1 / 5 (1) Apr 28, 2010

No individuals or groups have that kind of control. There are those who are trying to do so have fooled a large number of people that they can. Their attempt to form a hidden system of collusion away from public awareness was not fully successful. They tried to sneak their way into a centralized global authority structure, but clearly their founding members lack any real genius and their successors are even more degenerate.

Their reign promises to be very short, since their authority derives from the temporary illusion of competence. Natural processes and the consequences of the real will destroy their illusions of control because they rely upon deception and force.

Look at the other attempts to build a global empire. All of them failed and caused destruction. The latest iteration of "total control" is just the same philosophy trying to hide from the public. It will fail the same as the others before it.
1 / 5 (1) May 14, 2010
The search for life elsewhere seems to rely on faith and wishful thinking as much as anything else. Faith based science? ... aka religion.
not rated yet May 14, 2010
The search for life elsewhere seems to rely on faith and wishful thinking as much as anything else. Faith based science? ... aka religion.
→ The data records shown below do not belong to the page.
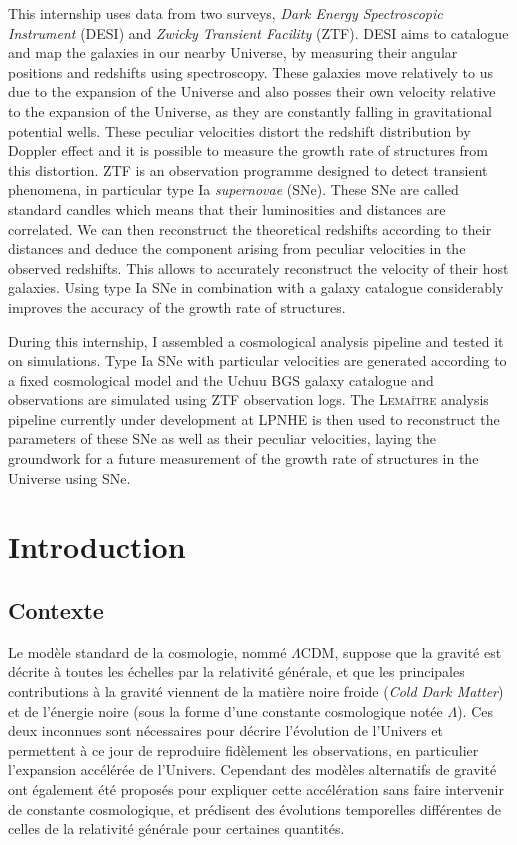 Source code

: \documentclass{book}
\def\lemaitre{\textsc{Lemaître}\xspace}
\begin{document}
This internship uses data from two surveys, \textit{Dark Energy Spectroscopic Instrument} (DESI) and \textit{Zwicky Transient Facility} (ZTF). DESI aims to catalogue and map the galaxies in our nearby Universe, by measuring their angular positions and redshifts using spectroscopy. These galaxies move relatively to us due to the expansion of the Universe and also posses their own velocity relative to the expansion of the Universe, as they are constantly falling in gravitational potential wells. These peculiar velocities distort the redshift distribution by Doppler effect and it is possible to measure the growth rate of structures from this distortion. ZTF is an observation programme designed to detect transient phenomena, in particular type Ia \textit{supernovae} (SNe). These SNe are called standard candles which means that their luminosities and distances are correlated. We can then reconstruct the theoretical redshifts according to their distances and deduce the component arising from peculiar velocities in the observed redshifts. This allows to accurately reconstruct the velocity of their host galaxies. Using type Ia SNe in combination with a galaxy catalogue considerably improves the accuracy of the growth rate of structures.

During this internship, I assembled a cosmological analysis pipeline and tested it on simulations. Type Ia SNe with particular velocities are generated according to a fixed cosmological model and the Uchuu BGS galaxy catalogue and observations are simulated using ZTF observation logs. The \lemaitre analysis pipeline currently under development at LPNHE is then used to reconstruct the parameters of these SNe as well as their peculiar velocities, laying the groundwork for a future measurement of the growth rate of structures in the Universe using SNe.

\chapter{Introduction}

\section{Contexte}

Le modèle standard de la cosmologie, nommé $\Lambda$CDM, suppose que la gravité est décrite à toutes les échelles par la relativité générale, et que les principales contributions à la gravité viennent de la matière noire froide (\textit{Cold Dark Matter}) et de l'énergie noire (sous la forme d'une constante cosmologique notée $\Lambda$). Ces deux inconnues sont nécessaires pour décrire l'évolution de l'Univers et permettent à ce jour de reproduire fidèlement les observations, en particulier l'expansion accélérée de l'Univers. Cependant des modèles alternatifs de gravité ont également été proposés pour expliquer cette accélération sans faire intervenir de constante cosmologique, et prédisent des évolutions temporelles différentes de celles de la relativité générale pour certaines quantités.
\end{document}
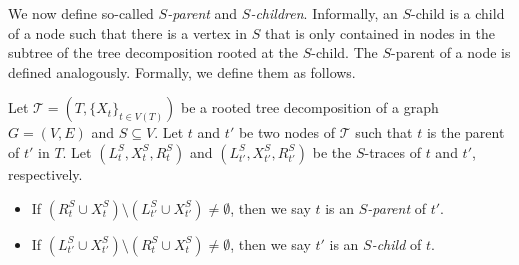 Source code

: \documentclass[a4paper,UKenglish,cleveref, autoref, thm-restate, numberwithinsect]{lipics-v2021}
\begin{document}
We now define so-called \emph{$S$-parent} and \emph{$S$-children}. Informally, an $S$-child is a child of a node such that there is a vertex in $S$ that is only contained in nodes in the subtree of the tree decomposition rooted at the $S$-child. The $S$-parent of a node is defined analogously. Formally, we define them as follows.

\begin{definition}\label{def:sparentchild}
Let $\mathcal{T}=(T,\{X_t\}_{t\in V(T)})$ be a rooted tree decomposition of a graph $G=(V,E)$ and $S\subseteq V$.
Let $t$ and $t'$ be two nodes of $\mathcal{T}$ such that $t$ is the parent of $t'$ in $T$. Let $(L_t^S, X_t^S, R_t^S)$ and $(L_{t'}^S, X_{t'}^S, R_{t'}^S)$ be the $S$-traces of $t$ and $t'$, respectively.
    \begin{itemize}
        \item If $(R_t^S \cup X_t^S)\setminus (L_{t'}^S \cup X_{t'}^S)\neq \emptyset$, then we say $t$ is an \emph{$S$-parent} of $t'$. 
        \item If $(L_{t'}^S \cup X_{t'}^S)\setminus (R_t^S \cup X_t^S) \neq \emptyset$, then we say $t'$ is an \emph{$S$-child} of $t$. 
    \end{itemize}
\end{definition}
\end{document}
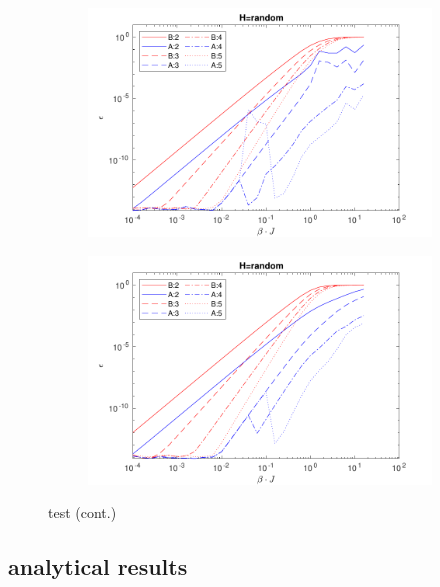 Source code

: \begin{figure}[H]\ContinuedFloat
    \begin{subfigure}[]{\textwidth}
        \includegraphics[width=\textwidth]{Figuren/benchmarking/rand_03.pdf}
    \end{subfigure}

    \begin{subfigure}[]{\textwidth}
        \includegraphics[width=\textwidth]{Figuren/benchmarking/rand_04.pdf}
    \end{subfigure}
    \caption{test (cont.) }
    \label{fig:benchmark:Random}
\end{figure}





\subsection{analytical results} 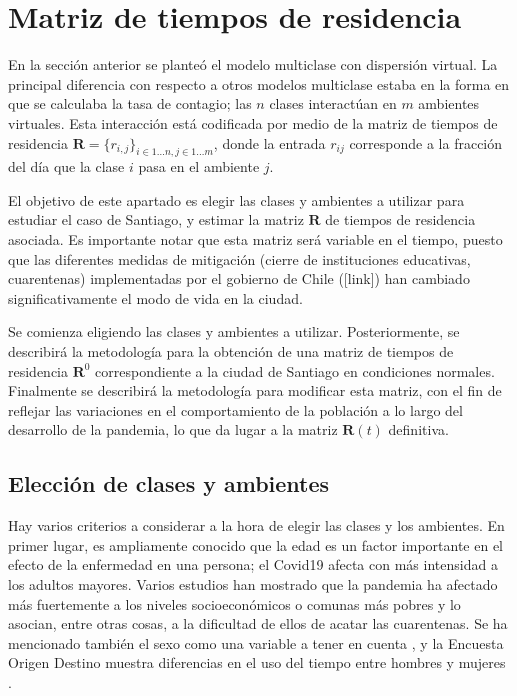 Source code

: \section{Matriz de tiempos de residencia}\label{met:matriz}

En la sección anterior se planteó el modelo multiclase con dispersión virtual. La principal diferencia con respecto a otros modelos multiclase estaba en la forma en que se calculaba la tasa de contagio; las \(n\) clases interactúan en \(m\) ambientes virtuales. Esta interacción está codificada por medio de la matriz de tiempos de residencia \( \mathbf{R} =\{r_{i,j}\}_{i \in 1 \dots n, j \in 1 \dots m}\), donde la entrada \(r_{ij}\) corresponde a la fracción del día que la clase \(i\) pasa en el ambiente \(j\).

El objetivo de este apartado es elegir las clases y ambientes a utilizar para estudiar el caso de Santiago, y estimar la matriz \(\mathbf{R}\) de tiempos de residencia asociada. Es importante notar que esta matriz será variable en el tiempo, puesto que las diferentes medidas de mitigación (cierre de instituciones educativas, cuarentenas) implementadas por el gobierno de Chile ([link]) han cambiado significativamente el modo de vida en la ciudad.  

Se comienza eligiendo las clases y ambientes a utilizar. Posteriormente, se describirá la metodología para la obtención de una matriz de tiempos de residencia \(\mathbf{R}^0\) correspondiente a la ciudad de Santiago en condiciones normales. Finalmente se describirá la metodología para modificar esta matriz, con el fin de reflejar las variaciones en el comportamiento de la población a lo largo del desarrollo de la pandemia, lo que da lugar a la matriz \(\mathbf{R}(t)\) definitiva.


\subsection{Elección de clases y ambientes}

Hay varios criterios a considerar a la hora de elegir las clases y los ambientes. En primer lugar, es ampliamente conocido \cite{} que la edad es un factor importante en el efecto de la enfermedad en una persona; el Covid19 afecta con más intensidad a los adultos mayores. Varios estudios \cite{} %
\cite{Mena2021}\cite{Bennett2021} han mostrado que la pandemia ha afectado más fuertemente a los niveles socioeconómicos o comunas más pobres y lo asocian, entre otras cosas, a la dificultad de ellos de acatar las cuarentenas. Se ha mencionado también el sexo como una variable a tener en cuenta \cite{}, y la Encuesta Origen Destino muestra diferencias en el uso del tiempo entre hombres y mujeres \cite{Jara-Diaz2013}.

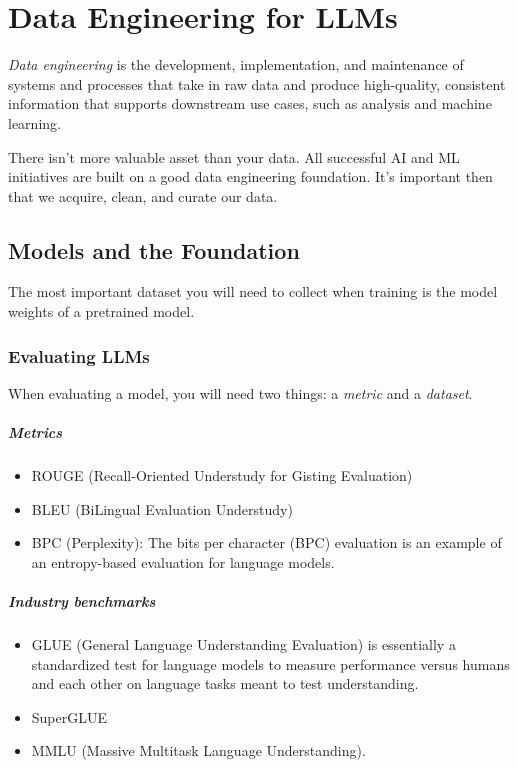 \chapter{Data Engineering for LLMs}

\textit{Data engineering} is the development, implementation, and maintenance of systems and processes that take in raw data and produce high-quality, consistent information that supports downstream use cases, such as analysis and machine learning. 

There isn't more valuable asset than your data. All successful AI and ML initiatives are built on a good data engineering foundation. It's important then that we acquire, clean, and curate our data. 

\section{Models and the Foundation}
The most important dataset you will need to collect when training is the model weights of a pretrained model. 

\subsection{Evaluating LLMs}
When evaluating a model, you will need two things: \Ni a \textit{metric} and \Nii a \textit{dataset}. 

\paragraph{Metrics}
\begin{itemize}
	\item ROUGE (Recall-Oriented Understudy for Gisting Evaluation)
	\item BLEU (BiLingual Evaluation Understudy)
	\item BPC (\eg Perplexity): The bits per character (BPC) evaluation is an example of an entropy-based evaluation for language models. 
\end{itemize}

\paragraph{Industry benchmarks}
\begin{itemize}
	\item GLUE (General Language Understanding Evaluation) is essentially a standardized test for language models to measure performance versus humans and each other on language tasks meant to test understanding. 
	\item SuperGLUE
	\item MMLU (Massive Multitask Language Understanding). 
\end{itemize}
No, it relies on mathematics and probability.

If life arose here, and there are so many trillions of planets and environments in which life could potentially arise elsewhere, by the law of large numbers the probability that we are alone is less than the probability that we are not alone. Therefore, there is a greater degree of certainty that life exists elsewhere in the Universe than that we're alone.

If you can't follow that, go back to your Bible study.